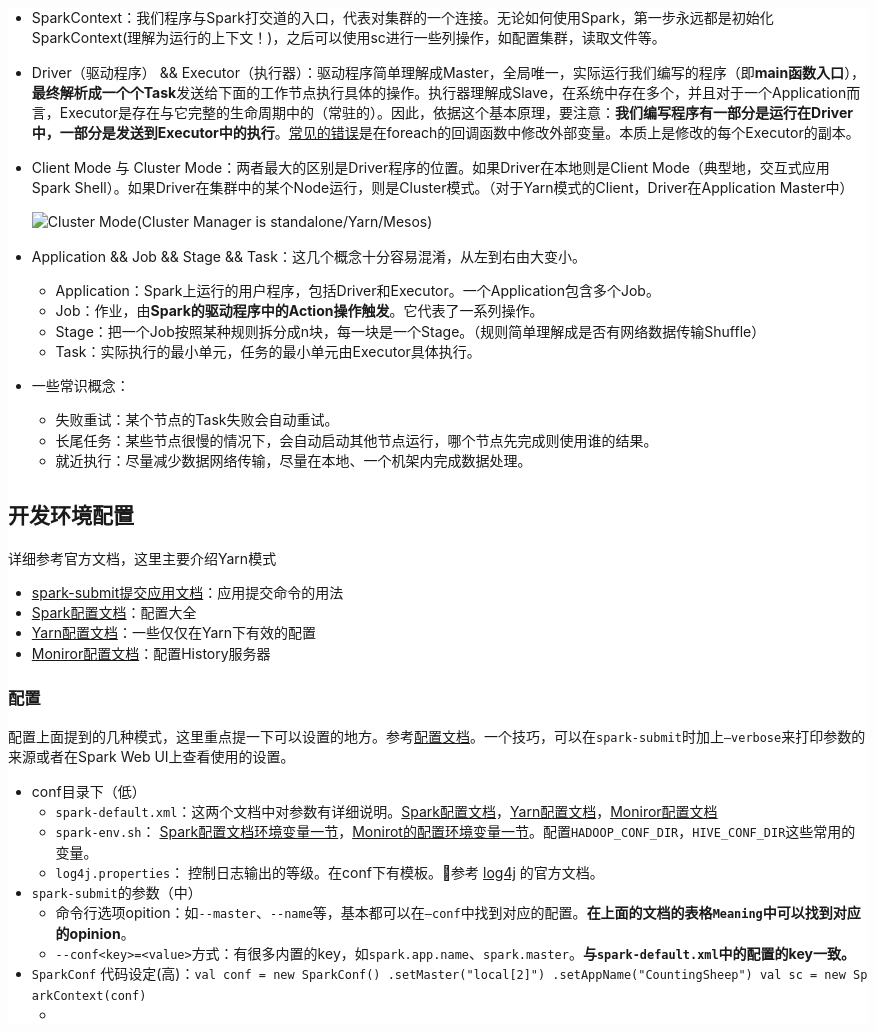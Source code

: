 * SparkContext：我们程序与Spark打交道的入口，代表对集群的一个连接。无论如何使用Spark，第一步永远都是初始化SparkContext(理解为运行的上下文！)，之后可以使用sc进行一些列操作，如配置集群，读取文件等。

* Driver（驱动程序） && Executor（执行器）：驱动程序简单理解成Master，全局唯一，实际运行我们编写的程序（即**main函数入口**），**最终解析成一个个Task**发送给下面的工作节点执行具体的操作。执行器理解成Slave，在系统中存在多个，并且对于一个Application而言，Executor是存在与它完整的生命周期中的（常驻的）。因此，依据这个基本原理，要注意：**我们编写程序有一部分是运行在Driver中，一部分是发送到Executor中的执行**。<u>常见的错误</u>是在foreach的回调函数中修改外部变量。本质上是修改的每个Executor的副本。

* Client Mode 与 Cluster Mode：两者最大的区别是Driver程序的位置。如果Driver在本地则是Client Mode（典型地，交互式应用Spark Shell）。如果Driver在集群中的某个Node运行，则是Cluster模式。（对于Yarn模式的Client，Driver在Application Master中）

  ![Cluster Mode(Cluster Manager is standalone/Yarn/Mesos)](http://spark.apache.org/docs/latest/img/cluster-overview.png)

* Application && Job && Stage && Task：这几个概念十分容易混淆，从左到右由大变小。

  * Application：Spark上运行的用户程序，包括Driver和Executor。一个Application包含多个Job。
  * Job：作业，由**Spark的驱动程序中的Action操作触发**。它代表了一系列操作。
  * Stage：把一个Job按照某种规则拆分成n块，每一块是一个Stage。（规则简单理解成是否有网络数据传输Shuffle）
  * Task：实际执行的最小单元，任务的最小单元由Executor具体执行。

* 一些常识概念：

  * 失败重试：某个节点的Task失败会自动重试。
  * 长尾任务：某些节点很慢的情况下，会自动启动其他节点运行，哪个节点先完成则使用谁的结果。
  * 就近执行：尽量减少数据网络传输，尽量在本地、一个机架内完成数据处理。

## 开发环境配置

详细参考官方文档，这里主要介绍Yarn模式

* [spark-submit提交应用文档](http://spark.apache.org/docs/latest/submitting-applications.html)：应用提交命令的用法
* [Spark配置文档](http://spark.apache.org/docs/latest/configuration.html)：配置大全
* [Yarn配置文档](http://spark.apache.org/docs/latest/running-on-yarn.htm)：一些仅仅在Yarn下有效的配置
* [Moniror配置文档](http://spark.apache.org/docs/latest/monitoring.html)：配置History服务器

### 配置

配置上面提到的几种模式，这里重点提一下可以设置的地方。参考[配置文档](http://spark.apache.org/docs/latest/configuration.html)。一个技巧，可以在`spark-submit`时加上`—verbose`来打印参数的来源或者在Spark Web UI上查看使用的设置。

* conf目录下（低）
  * `spark-default.xml`：这两个文档中对参数有详细说明。[Spark配置文档](http://spark.apache.org/docs/latest/configuration.html)，[Yarn配置文档](http://spark.apache.org/docs/latest/running-on-yarn.htm)，[Moniror配置文档](http://spark.apache.org/docs/latest/monitoring.html#spark-configuration-options)
  * `spark-env.sh`： [Spark配置文档环境变量一节](http://spark.apache.org/docs/latest/configuration.html#environment-variables)，[Monirot的配置环境变量一节](http://spark.apache.org/docs/latest/monitoring.html#environment-variables)。配置`HADOOP_CONF_DIR`，`HIVE_CONF_DIR`这些常用的变量。
  * `log4j.properties`： 控制日志输出的等级。在conf下有模板。参考 [log4j](http://logging.apache.org/log4j/) 的官方文档。
* `spark-submit`的参数（中）
  * 命令行选项opition：如`--master`、`--name`等，基本都可以在`—conf`中找到对应的配置。**在上面的文档的表格`Meaning`中可以找到对应的opinion**。
  * `--conf<key>=<value>`方式：有很多内置的key，如`spark.app.name`、`spark.master`。**与`spark-default.xml`中的配置的key一致。**
* `SparkConf` 代码设定(高)：`val conf = new SparkConf() .setMaster("local[2]") .setAppName("CountingSheep") val sc = new SparkContext(conf)`
  * ​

ASSIGNED TASK ::
Show the lines where the word "Moniror配置文档" appears in the entries.

ANSWER TO THE PROBLEM ::
* [Moniror配置文档](http://spark.apache.org/docs/latest/monitoring.html)：配置History服务器
  * `spark-default.xml`：这两个文档中对参数有详细说明。[Spark配置文档](http://spark.apache.org/docs/latest/configuration.html)，[Yarn配置文档](http://spark.apache.org/docs/latest/running-on-yarn.htm)，[Moniror配置文档](http://spark.apache.org/docs/latest/monitoring.html#spark-configuration-options)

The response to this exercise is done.